Residents of Western Sahara, known as ethnic Sahrawis, began fleeing to Algeria in the mid-1970s to escape a war for control over Western Sahara.
The war initially pitted both Morocco and Mauritania against armed Sahrawis known as the Polisario (Popular Front for the Liberation of the Saguia el Hamra and Rio do Oro). Mauritania eventually renounced its claim to Western Sahara, while Morocco and the Polisario continued to fight for control of the territory.
In 1988, the two sides agreed to support a national referendum in Western Sahara to determine whether the territory should be independent or incorporated into Morocco. A UN peacekeeping force arrived in Western Sahara in 1991 to monitor the cease-fire between Morocco and the Polisario and to supervise preparations for the scheduled 1992 referendum.
The referendum did not occur, however, after Moroccan authorities and the Polisario disagreed over which populations should be eligible to vote. The Polisario and many international observers charged that Moroccan leaders were attempting to pad the voter list with non-Sahrawis to tilt the referendum in Morocco's favor.
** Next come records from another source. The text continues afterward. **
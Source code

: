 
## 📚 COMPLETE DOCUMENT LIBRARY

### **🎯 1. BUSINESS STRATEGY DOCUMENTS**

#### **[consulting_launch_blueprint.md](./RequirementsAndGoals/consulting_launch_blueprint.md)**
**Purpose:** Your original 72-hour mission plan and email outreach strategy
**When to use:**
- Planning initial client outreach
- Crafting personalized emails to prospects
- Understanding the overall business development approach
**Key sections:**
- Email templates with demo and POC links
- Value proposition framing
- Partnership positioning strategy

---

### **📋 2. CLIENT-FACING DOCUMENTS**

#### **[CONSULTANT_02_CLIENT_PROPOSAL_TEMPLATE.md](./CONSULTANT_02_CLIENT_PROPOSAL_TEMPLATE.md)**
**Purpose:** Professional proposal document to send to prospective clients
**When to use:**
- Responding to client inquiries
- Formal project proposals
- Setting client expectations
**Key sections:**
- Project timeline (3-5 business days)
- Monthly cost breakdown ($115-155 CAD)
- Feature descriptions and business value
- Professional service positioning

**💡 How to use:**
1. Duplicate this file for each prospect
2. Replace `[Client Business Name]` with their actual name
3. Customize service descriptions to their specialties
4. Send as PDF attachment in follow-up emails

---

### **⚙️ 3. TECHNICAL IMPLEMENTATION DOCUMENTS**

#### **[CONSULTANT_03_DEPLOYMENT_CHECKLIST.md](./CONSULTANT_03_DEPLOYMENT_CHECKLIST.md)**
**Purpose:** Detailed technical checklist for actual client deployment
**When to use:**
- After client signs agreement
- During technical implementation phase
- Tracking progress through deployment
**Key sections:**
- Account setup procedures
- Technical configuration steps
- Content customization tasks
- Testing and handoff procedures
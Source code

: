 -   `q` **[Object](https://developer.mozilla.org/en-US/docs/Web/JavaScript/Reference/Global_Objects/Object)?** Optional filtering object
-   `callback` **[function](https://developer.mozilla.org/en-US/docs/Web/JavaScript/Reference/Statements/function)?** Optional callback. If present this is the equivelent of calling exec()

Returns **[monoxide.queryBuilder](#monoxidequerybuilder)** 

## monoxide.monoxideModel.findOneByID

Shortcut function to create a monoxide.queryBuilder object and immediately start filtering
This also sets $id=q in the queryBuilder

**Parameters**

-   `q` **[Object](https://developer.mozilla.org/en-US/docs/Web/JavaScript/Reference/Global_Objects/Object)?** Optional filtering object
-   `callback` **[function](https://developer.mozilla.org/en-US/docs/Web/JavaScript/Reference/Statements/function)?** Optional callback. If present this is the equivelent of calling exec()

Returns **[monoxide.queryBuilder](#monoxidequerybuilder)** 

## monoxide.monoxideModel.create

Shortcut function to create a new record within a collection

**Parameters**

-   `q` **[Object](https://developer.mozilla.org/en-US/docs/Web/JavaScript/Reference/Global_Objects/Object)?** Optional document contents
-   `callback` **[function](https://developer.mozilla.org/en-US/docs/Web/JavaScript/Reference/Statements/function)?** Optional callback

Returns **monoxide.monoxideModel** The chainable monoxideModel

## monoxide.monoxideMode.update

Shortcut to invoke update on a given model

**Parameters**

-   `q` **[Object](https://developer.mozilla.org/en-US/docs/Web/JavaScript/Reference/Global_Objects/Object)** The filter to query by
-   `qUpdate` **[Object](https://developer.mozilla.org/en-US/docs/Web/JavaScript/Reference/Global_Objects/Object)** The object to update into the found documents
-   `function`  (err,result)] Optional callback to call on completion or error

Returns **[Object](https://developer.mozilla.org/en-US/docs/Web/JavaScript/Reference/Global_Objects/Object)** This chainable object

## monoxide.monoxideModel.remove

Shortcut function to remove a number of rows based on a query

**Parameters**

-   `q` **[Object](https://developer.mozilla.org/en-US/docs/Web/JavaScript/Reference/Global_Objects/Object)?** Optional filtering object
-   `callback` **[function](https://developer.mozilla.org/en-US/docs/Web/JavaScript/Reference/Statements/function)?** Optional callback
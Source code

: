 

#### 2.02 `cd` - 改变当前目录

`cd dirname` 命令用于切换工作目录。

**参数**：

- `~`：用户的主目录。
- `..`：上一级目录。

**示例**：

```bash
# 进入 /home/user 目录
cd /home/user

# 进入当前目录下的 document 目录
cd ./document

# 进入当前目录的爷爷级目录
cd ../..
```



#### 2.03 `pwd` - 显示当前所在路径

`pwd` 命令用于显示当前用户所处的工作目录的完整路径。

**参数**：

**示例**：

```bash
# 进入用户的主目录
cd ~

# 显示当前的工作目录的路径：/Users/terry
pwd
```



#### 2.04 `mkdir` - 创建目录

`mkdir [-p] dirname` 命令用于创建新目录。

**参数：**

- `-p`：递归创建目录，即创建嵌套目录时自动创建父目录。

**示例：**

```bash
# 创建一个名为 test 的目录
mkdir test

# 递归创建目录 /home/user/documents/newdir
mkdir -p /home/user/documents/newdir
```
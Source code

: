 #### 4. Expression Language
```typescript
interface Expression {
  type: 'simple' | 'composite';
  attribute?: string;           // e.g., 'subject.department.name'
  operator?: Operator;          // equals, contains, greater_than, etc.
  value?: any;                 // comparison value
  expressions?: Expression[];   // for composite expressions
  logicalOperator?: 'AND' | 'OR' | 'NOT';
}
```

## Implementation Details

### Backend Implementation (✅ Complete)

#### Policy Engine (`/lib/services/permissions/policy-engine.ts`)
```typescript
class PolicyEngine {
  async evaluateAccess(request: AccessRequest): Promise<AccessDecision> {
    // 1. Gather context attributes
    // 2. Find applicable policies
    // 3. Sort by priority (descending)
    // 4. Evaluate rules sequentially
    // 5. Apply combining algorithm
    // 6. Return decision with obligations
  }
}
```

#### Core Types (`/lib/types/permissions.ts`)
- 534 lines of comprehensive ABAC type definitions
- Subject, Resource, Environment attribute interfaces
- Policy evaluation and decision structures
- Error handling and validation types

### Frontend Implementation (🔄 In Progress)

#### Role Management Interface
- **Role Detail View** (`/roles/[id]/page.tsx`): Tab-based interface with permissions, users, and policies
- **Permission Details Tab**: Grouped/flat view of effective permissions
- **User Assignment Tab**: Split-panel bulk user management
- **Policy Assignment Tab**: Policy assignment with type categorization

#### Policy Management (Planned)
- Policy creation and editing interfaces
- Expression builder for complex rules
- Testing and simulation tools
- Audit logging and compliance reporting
UN efforts to mediate an end to the voter eligibility impasse continued throughout the 1990s and 2000.
Impasse in 2001
A UN mediator for Western Sahara offered a draft proposal to break the deadlock between Morocco and the Polisario, but the proposal failed to make headway during the year.
The plan offered political and economic autonomy to Western Sahara for five years, coupled with Moroccan control over Western Sahara's foreign relations and military. The proposal called for a referendum on Western Saharan independence at the end of the five-year autonomy period, offering to grant voter eligibility to all individuals who were full-time residents of the territory one year prior to the referendum.
Moroccan authorities indicated their tentative acceptance of the plan because it would make recent Moroccan migrants to Western Sahara eligible to vote in the referendum. Polisario leaders "categorically rejected" the proposal because, they contended, it virtually ensured that Western Sahara would be ruled by Morocco.
About 230 UN peacekeeping troops continued to monitor the cease-fire, at a cost of $4 million per month. Six past winners of the Nobel Peace Prize issued a rare public statement urging the UN to insist on a fair referendum vote because, they asserted, "the credibility of the United Nations is at stake in Western Sahara."
The UN High Commissioner for Refugees continued its efforts to negotiate with all sides to organize visits to Western Sahara by Sahrawi refugees living in Algeria. The visits did not occur, however, in part because of security concerns among refugees and political leaders.